Woah! Talk About Inappropriate…

     Looking through the archives of LZ Granderson’s opinion stories, I found one that really stood out. It was published online on CNN.com April 19th, 2001, and titled, “Parents, don’t dress your girls like tramps.” Quite the eye-catching title. The article starts out by describing a very sexual looking, seemingly attractive young woman. Well, woman it wasn’t…. LZ was describing the appearance of an 8-year-old girl he saw in an airport.

     “Yeah, that 8-year-old girl was something to see alright. … I hope her parents are proud. Their daughter was the sexiest girl in the terminal, and she’s not even in middle school yet.”

     LZ then goes on to describe an outrageous example of how pop culture is going a bit too far into encouraging young girls.. KIDS.. into dressing inappropriately. It is described that a new push up bra made by Abercrombie & Fitch was being marketed to girls at the age of 7 but after public outcry they pushed it up to 12 years. What? Since when does even a twelve-year-old girl have the need for a push up bra?

      LZ’s commentary on the subject is both sarcastic yet stern. He cracks several jokes or quips, but in no way to make light of the situation. The columnists disapproval rings clear throughout his commentary, but if he were to present this subject in a completely serious tone, I do not think his message would have as much weight. While you may wonder, then, about any credibility to his argument, rest assured. LZ does recognizes a legitimate source in the article, stating, “In 2007, the American Psychological Association’s Task Force on the Sexualization of Girls issued a report linking early sexualization with three of the most common mental-health problems of girls and women: eating disorders, low self-esteem and depression.”

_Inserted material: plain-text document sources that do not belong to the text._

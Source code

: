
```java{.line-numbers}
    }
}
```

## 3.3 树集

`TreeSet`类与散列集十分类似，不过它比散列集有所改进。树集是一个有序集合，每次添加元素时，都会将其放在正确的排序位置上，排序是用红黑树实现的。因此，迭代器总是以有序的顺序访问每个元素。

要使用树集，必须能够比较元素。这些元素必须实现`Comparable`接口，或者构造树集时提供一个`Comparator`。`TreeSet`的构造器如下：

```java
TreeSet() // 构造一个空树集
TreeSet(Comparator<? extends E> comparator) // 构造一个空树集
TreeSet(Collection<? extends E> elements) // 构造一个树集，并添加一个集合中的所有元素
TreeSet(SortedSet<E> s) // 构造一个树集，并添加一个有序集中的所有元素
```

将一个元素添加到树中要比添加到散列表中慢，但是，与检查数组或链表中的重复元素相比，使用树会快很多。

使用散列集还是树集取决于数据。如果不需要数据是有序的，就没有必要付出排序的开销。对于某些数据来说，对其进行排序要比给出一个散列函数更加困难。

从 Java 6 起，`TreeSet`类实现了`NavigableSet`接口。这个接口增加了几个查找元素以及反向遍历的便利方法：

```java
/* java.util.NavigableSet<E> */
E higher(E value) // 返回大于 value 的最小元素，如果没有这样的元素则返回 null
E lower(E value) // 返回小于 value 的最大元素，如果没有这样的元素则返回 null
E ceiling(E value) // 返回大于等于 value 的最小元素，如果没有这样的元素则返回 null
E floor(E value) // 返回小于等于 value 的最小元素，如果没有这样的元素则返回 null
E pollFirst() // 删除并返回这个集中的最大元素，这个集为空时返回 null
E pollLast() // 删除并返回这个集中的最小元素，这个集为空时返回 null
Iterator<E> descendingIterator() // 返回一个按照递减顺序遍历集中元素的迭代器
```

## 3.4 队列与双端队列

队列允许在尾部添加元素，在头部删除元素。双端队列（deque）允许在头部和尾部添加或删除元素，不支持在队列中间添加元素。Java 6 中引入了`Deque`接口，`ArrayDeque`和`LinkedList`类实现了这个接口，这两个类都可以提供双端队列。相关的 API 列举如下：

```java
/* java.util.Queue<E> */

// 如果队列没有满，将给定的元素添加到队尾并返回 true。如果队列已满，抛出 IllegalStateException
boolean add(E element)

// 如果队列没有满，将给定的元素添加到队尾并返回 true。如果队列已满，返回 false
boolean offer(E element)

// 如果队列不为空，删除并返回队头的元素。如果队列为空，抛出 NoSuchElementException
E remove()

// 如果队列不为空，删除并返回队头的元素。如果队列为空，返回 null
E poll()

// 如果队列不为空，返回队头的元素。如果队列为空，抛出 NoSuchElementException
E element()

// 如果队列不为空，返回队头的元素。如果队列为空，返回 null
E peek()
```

     This article is a very good example of how to make an effective argument. Here is his step-by-step process:

  1. Describe the problem (young girls dressing like “tramps”)
  2. Provide an example of the source for the problem (the inappropriate marketing of Abercrombie)
  3. Make stance- very clear and in a way appealing to the audience but not undermining the seriousness of the problem (witty quips and sarcastic condemnation)
  4. Provide a credible source- brings legitimacy and evidence to support his stance (American Psychological Association)
  5. Name a solution to the problem (Parents need to be more responsible!!)

     If anyone isn’t already convinced that both sexually dressed 8 year olds is a problem and that the responsibility ultimately rests on the parents shoulders, they should be after reading this article!


2 responses to this post.

  1. Humor is a great approach to some serious problems. A lot of heavy lifting can be done by taking something already ridiculous to an even further extreme in a humorous way. Using humor avoids accusations of being too preachy, as well. It especially works for something like an article about inappropriately-dressed 8 year old children. The topic is one wherein can be found a lot of humor, but there is also a very serious element to be considered. The tone of the article suits that purpose well.


  2. I’ll be interested to see if you continue to find examples of how Granderson uses sarcasm and wit to draw his audience into difficult issues.
    This issue is dear to my heart–and the selection of clothing for girls bothers me quite a bit. What I don’t understand is why the clothing doesn’t set off alarms for all parents–but then, I don’t understand “Toddlers and Tiaras,” either.